25 June 2015

Café Love: Persepolis

Posted by the Cake Shop


Persepolis is a happy place. Warm, fragrant and frayed round the edges like a favourite coat, it’s half cornershop, half bazaar – a small space made huge by the abundance of goods on display. Shelves and shelves of intriguing things, mundane things, mysterious things: pomegranate molasses, dried fruits, tinned okra, fresh vegetables, dried spices, cans of saffron spray, hookahs and glassware like jewels, and a sweets cabinet that would bring out a childish delight in anyone. It’s a bright yellow shop on Peckham High Street, presided over by the the elfin Sally Butcher: cook, storyteller and shopkeeper extraordinaire.

If she’s not behind the till she’ll be behind the kitchen counter at the back, cooking up beautiful vegetarian dishes which are both distinctly Persian and have that instant, soothing familiarity of the best comfort food.
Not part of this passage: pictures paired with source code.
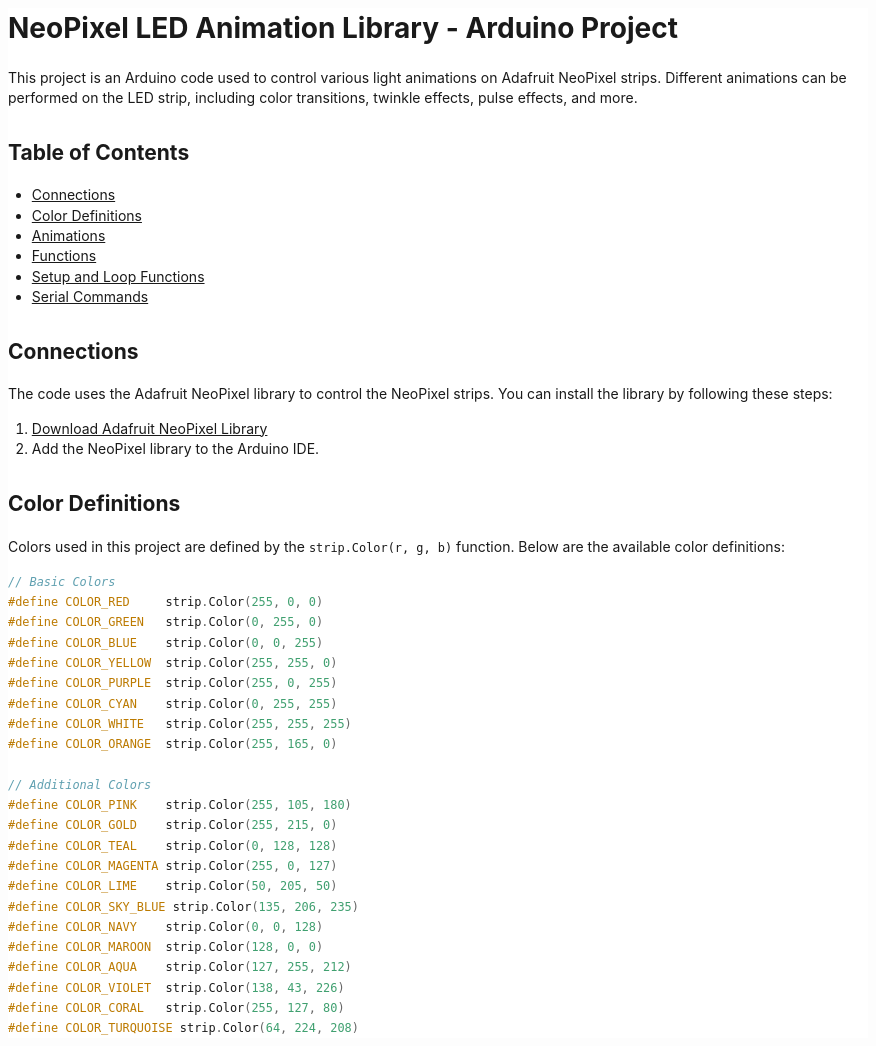 # NeoPixel LED Animation Library - Arduino Project

This project is an Arduino code used to control various light animations on Adafruit NeoPixel strips. Different animations can be performed on the LED strip, including color transitions, twinkle effects, pulse effects, and more.

## Table of Contents

- [Connections](#connections)
- [Color Definitions](#color-definitions)
- [Animations](#animations)
- [Functions](#functions)
- [Setup and Loop Functions](#setup-and-loop-functions)
- [Serial Commands](#serial-commands)

## Connections

The code uses the Adafruit NeoPixel library to control the NeoPixel strips. You can install the library by following these steps:

1. [Download Adafruit NeoPixel Library](https://github.com/adafruit/Adafruit_NeoPixel)
2. Add the NeoPixel library to the Arduino IDE.

## Color Definitions

Colors used in this project are defined by the `strip.Color(r, g, b)` function. Below are the available color definitions:

```cpp
// Basic Colors
#define COLOR_RED     strip.Color(255, 0, 0)
#define COLOR_GREEN   strip.Color(0, 255, 0)
#define COLOR_BLUE    strip.Color(0, 0, 255)
#define COLOR_YELLOW  strip.Color(255, 255, 0)
#define COLOR_PURPLE  strip.Color(255, 0, 255)
#define COLOR_CYAN    strip.Color(0, 255, 255)
#define COLOR_WHITE   strip.Color(255, 255, 255)
#define COLOR_ORANGE  strip.Color(255, 165, 0)

// Additional Colors
#define COLOR_PINK    strip.Color(255, 105, 180)
#define COLOR_GOLD    strip.Color(255, 215, 0)
#define COLOR_TEAL    strip.Color(0, 128, 128)
#define COLOR_MAGENTA strip.Color(255, 0, 127)
#define COLOR_LIME    strip.Color(50, 205, 50)
#define COLOR_SKY_BLUE strip.Color(135, 206, 235)
#define COLOR_NAVY    strip.Color(0, 0, 128)
#define COLOR_MAROON  strip.Color(128, 0, 0)
#define COLOR_AQUA    strip.Color(127, 255, 212)
#define COLOR_VIOLET  strip.Color(138, 43, 226)
#define COLOR_CORAL   strip.Color(255, 127, 80)
#define COLOR_TURQUOISE strip.Color(64, 224, 208)
```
Warm soups thick with pulses and pasta, scrambled eggs sweetened with dates and spices, and the most incredible selection of ice cream and pastries (‘they’ve all got nuts and fruit in so they’re health foods already’, the menu prompts).

It’s welcoming and unpretentious, and that’s exactly what her cookbooks are like as well. The recipes are accessible, turn out beautifully, and are interlaced with stories from her life, fragments of food history and advice on food as medicine. We’ve been making recipes inspired by her books at the Cake Shop over the last few weeks: spiced rice with saffron yogurt, pomegranate and halloumi baguettes, bulgar wheat salads.

Her latest cookbook, Salmagundi, was shortlisted for this year’s Guild of Food Writers' Best Cookbook award. ‘Salmagundi’, she writes, ‘for those of you who have not encountered it in a pub quiz somewhere, is a seventeenth-century English expression denoting a salad dish comprising, well, everything’. Her books, like her shop, contain a little bit of everything as well: humour, knowledge and good food.